**What you need to do**
Give the number of lines containing "kaggler" in this listing, with no other words.

**Data to process**
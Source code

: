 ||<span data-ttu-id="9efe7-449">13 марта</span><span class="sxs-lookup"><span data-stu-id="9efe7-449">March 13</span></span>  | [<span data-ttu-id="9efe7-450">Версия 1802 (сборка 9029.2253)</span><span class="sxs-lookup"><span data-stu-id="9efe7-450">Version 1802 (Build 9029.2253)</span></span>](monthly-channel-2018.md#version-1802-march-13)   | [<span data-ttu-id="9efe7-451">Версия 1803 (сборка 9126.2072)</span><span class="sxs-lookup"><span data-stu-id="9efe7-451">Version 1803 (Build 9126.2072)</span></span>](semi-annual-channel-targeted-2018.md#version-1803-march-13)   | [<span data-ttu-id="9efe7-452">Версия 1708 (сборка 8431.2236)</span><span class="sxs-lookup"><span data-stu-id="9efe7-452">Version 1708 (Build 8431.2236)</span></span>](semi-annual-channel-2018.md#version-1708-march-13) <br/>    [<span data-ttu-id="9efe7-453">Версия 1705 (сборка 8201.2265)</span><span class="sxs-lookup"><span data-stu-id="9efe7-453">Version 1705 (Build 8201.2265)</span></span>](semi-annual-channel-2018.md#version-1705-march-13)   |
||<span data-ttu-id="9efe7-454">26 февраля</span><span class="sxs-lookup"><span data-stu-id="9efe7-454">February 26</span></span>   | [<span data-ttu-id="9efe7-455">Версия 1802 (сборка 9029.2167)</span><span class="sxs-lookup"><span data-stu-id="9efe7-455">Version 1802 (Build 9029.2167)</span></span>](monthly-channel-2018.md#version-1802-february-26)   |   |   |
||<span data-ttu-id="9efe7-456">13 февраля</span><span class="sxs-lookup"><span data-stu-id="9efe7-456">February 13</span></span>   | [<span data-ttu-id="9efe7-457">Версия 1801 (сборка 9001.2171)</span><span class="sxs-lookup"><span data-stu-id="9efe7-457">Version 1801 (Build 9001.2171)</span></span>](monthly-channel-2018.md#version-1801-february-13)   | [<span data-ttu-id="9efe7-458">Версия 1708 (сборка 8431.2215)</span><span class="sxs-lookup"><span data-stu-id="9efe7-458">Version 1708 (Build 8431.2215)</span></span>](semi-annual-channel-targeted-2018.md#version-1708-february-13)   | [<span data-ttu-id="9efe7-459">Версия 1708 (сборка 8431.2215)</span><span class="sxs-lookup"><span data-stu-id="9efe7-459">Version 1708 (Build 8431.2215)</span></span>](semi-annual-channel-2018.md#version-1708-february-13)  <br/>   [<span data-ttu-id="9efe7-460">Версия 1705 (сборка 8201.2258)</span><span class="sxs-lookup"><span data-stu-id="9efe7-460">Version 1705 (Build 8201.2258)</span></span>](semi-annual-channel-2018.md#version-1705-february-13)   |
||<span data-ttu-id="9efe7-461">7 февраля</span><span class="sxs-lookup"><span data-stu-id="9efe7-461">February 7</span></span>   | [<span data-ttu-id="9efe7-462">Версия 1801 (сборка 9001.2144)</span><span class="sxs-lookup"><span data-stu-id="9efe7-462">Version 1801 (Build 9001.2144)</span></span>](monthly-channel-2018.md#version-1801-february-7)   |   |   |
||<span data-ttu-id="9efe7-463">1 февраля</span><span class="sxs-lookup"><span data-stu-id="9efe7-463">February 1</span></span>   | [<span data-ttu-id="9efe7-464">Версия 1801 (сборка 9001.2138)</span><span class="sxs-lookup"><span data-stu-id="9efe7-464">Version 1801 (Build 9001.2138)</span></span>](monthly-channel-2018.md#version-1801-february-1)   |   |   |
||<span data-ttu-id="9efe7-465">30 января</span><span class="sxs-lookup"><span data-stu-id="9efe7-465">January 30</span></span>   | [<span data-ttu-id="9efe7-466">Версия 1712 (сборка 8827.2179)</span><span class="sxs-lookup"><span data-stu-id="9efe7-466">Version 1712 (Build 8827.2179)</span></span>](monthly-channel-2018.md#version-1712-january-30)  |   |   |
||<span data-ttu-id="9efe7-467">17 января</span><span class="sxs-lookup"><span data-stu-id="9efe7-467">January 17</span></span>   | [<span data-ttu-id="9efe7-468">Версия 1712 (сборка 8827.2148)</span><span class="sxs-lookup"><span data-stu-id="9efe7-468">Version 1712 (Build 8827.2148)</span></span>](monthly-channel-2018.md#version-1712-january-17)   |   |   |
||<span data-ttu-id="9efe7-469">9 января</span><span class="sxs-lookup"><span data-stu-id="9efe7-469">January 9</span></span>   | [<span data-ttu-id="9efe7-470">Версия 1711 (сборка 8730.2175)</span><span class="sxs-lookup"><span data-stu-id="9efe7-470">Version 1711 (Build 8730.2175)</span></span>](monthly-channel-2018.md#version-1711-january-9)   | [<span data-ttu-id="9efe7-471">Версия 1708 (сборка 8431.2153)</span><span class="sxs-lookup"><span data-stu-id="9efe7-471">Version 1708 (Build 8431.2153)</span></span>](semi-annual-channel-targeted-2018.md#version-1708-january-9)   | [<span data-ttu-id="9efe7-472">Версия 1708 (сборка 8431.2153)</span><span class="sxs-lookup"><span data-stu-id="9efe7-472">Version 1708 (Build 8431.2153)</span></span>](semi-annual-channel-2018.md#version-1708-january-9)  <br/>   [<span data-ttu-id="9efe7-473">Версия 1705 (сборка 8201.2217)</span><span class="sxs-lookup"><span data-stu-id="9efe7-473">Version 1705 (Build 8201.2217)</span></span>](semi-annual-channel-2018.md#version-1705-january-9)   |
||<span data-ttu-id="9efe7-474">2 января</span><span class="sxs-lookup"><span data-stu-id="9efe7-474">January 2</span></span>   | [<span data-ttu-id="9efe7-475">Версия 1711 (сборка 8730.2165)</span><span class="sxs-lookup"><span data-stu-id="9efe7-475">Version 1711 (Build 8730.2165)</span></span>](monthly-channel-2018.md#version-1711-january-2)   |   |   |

==

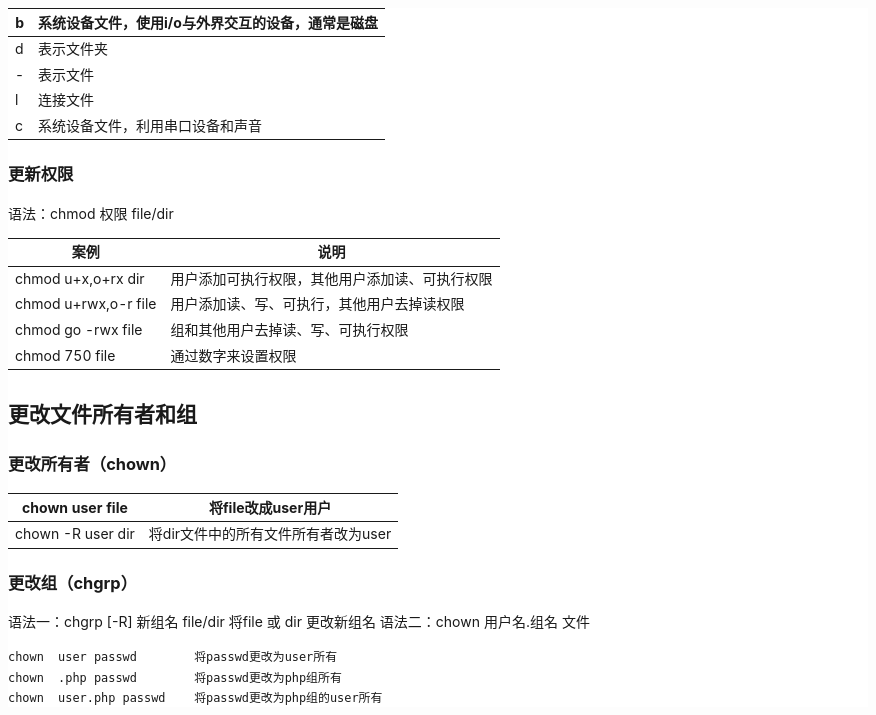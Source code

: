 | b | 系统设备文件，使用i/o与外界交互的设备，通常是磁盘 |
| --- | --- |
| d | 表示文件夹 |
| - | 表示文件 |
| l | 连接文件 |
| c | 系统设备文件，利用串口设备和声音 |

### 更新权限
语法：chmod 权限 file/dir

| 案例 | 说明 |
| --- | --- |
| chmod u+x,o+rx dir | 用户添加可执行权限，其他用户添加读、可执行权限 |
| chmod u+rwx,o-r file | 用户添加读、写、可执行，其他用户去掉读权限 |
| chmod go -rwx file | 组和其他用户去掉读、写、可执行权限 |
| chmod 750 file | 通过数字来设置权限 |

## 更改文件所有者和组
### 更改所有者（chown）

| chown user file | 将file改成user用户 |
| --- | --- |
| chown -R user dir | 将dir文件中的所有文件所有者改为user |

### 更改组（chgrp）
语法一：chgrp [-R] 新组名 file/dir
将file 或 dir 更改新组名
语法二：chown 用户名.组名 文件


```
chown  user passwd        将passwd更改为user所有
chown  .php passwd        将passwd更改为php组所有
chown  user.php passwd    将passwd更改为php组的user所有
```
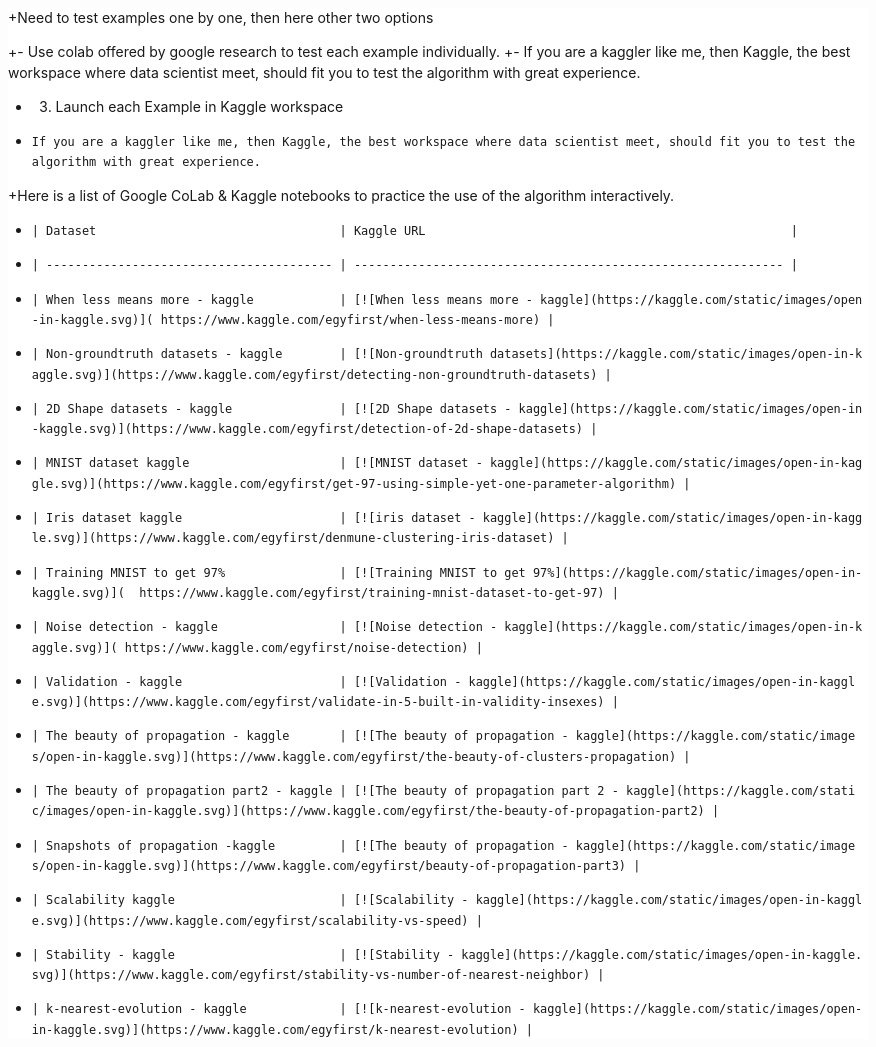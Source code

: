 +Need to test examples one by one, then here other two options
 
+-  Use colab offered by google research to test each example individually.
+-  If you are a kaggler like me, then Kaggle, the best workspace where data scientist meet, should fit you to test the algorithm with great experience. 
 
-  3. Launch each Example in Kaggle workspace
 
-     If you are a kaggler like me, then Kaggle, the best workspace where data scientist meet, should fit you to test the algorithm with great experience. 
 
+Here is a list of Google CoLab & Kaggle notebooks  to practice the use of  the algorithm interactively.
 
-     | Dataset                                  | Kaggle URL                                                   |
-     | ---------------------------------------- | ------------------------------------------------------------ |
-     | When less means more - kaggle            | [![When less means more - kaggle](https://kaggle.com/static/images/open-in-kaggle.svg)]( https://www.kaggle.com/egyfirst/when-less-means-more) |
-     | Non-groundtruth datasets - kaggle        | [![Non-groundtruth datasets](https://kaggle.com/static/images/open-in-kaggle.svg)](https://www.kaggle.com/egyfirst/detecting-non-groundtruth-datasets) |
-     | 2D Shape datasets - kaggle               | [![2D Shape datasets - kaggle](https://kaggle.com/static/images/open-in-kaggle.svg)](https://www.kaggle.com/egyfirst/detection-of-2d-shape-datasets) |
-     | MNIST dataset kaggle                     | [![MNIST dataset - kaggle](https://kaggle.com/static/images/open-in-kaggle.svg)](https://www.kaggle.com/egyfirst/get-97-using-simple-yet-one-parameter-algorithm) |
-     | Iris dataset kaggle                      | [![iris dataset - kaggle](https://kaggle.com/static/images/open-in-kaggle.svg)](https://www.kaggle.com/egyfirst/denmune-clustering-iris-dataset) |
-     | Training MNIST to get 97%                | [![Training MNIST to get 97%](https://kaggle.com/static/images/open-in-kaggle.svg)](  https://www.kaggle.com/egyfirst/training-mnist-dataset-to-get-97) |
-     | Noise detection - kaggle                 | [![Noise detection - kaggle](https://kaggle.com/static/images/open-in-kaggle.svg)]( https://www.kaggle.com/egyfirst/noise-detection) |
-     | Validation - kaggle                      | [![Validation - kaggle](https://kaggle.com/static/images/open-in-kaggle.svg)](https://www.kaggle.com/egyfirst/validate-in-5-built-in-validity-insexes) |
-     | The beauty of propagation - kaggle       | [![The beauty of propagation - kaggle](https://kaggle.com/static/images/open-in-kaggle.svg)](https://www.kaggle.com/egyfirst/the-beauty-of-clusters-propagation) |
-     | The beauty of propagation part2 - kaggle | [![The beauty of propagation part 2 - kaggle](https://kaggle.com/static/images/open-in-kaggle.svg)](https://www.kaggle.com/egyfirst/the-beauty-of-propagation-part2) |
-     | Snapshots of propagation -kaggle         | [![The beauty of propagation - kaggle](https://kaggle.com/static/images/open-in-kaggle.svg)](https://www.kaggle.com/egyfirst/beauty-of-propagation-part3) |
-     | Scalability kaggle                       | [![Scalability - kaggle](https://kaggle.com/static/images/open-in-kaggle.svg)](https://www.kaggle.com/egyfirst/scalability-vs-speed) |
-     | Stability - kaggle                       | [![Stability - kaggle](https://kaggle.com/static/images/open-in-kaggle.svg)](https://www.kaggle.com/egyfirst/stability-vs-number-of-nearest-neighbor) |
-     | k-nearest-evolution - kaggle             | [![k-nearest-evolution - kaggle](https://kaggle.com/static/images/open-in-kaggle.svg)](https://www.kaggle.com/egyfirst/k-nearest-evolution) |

* * *

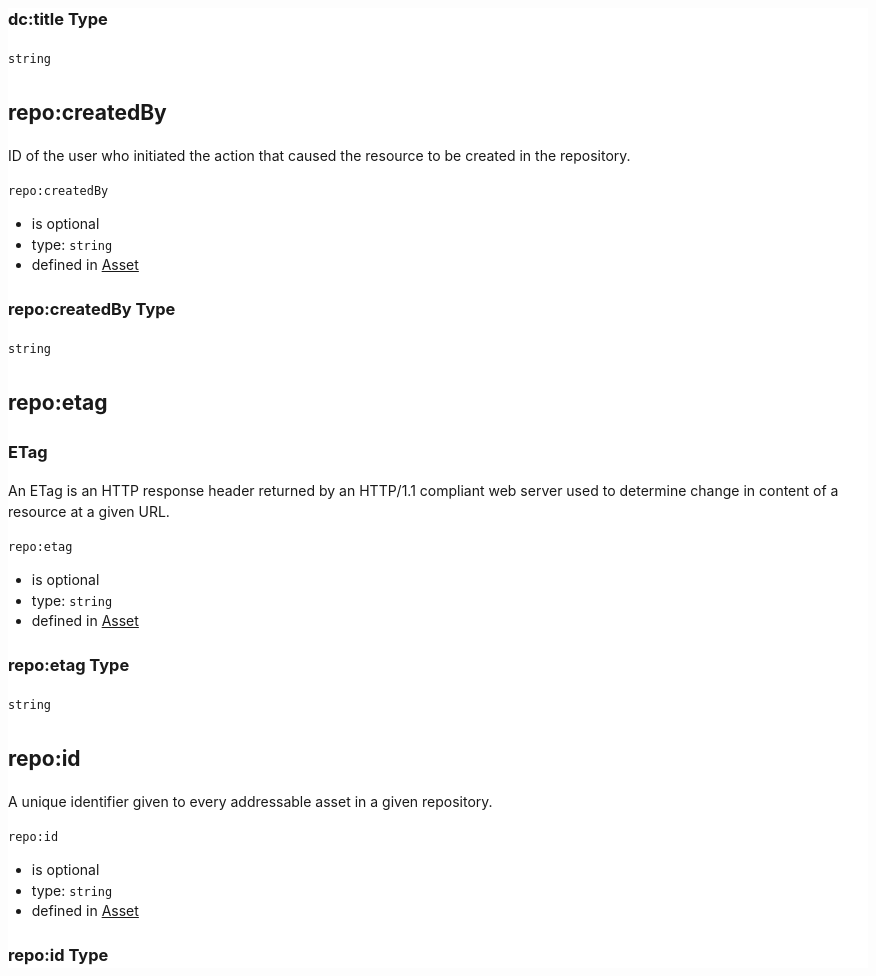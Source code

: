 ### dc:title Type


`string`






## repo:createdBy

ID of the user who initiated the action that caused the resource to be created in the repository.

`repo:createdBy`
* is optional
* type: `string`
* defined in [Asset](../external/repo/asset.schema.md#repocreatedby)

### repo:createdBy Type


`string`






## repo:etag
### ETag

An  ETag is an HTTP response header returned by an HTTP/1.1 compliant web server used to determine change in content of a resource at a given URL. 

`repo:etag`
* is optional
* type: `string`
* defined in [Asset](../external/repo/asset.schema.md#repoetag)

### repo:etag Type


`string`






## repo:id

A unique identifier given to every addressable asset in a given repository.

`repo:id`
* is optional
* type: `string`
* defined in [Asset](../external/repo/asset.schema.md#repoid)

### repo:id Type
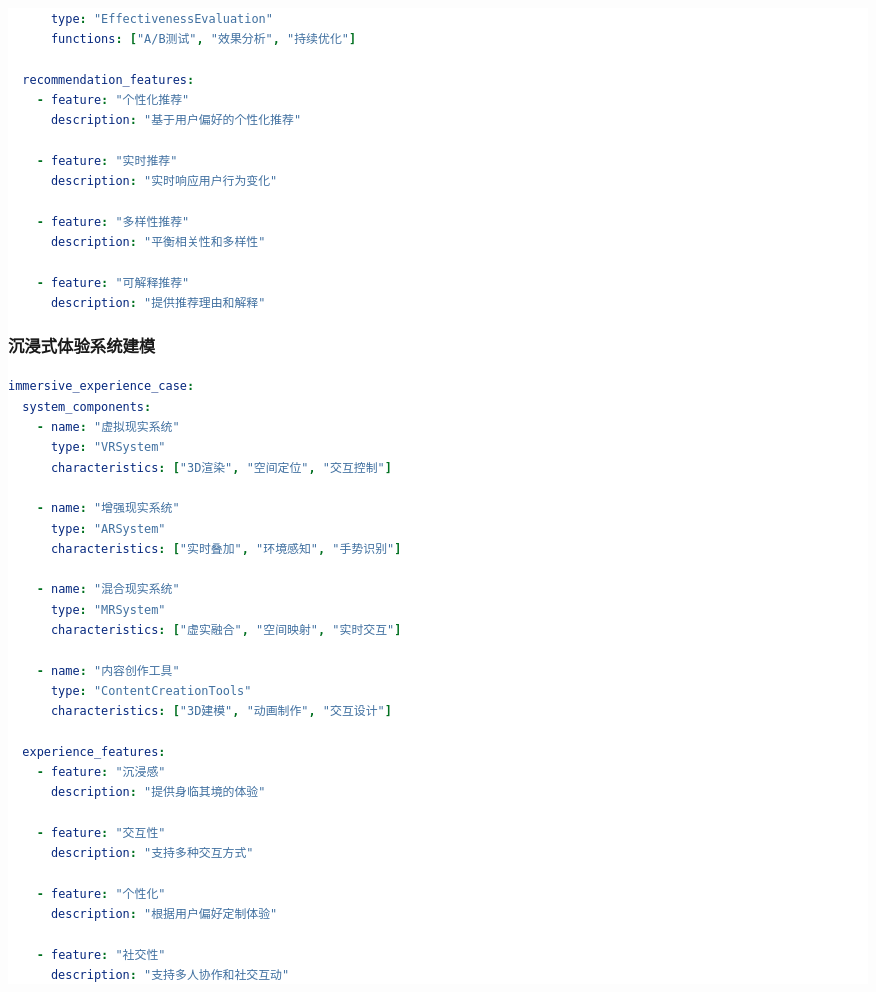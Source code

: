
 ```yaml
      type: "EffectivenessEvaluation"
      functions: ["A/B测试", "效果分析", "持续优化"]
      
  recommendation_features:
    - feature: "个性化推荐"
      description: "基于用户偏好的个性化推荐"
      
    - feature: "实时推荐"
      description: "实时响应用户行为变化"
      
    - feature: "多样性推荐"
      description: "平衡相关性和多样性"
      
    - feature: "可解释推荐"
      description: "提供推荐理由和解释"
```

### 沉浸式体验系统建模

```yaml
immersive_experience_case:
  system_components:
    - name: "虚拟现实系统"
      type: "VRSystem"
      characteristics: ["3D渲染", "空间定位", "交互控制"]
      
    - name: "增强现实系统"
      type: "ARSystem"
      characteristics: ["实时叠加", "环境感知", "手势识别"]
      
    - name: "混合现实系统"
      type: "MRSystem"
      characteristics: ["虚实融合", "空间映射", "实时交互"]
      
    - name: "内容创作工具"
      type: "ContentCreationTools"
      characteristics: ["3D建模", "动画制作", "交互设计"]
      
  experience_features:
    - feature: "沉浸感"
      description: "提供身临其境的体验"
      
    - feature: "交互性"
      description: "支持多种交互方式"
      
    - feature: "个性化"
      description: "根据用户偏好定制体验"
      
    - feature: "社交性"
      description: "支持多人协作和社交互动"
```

**The completed task**
2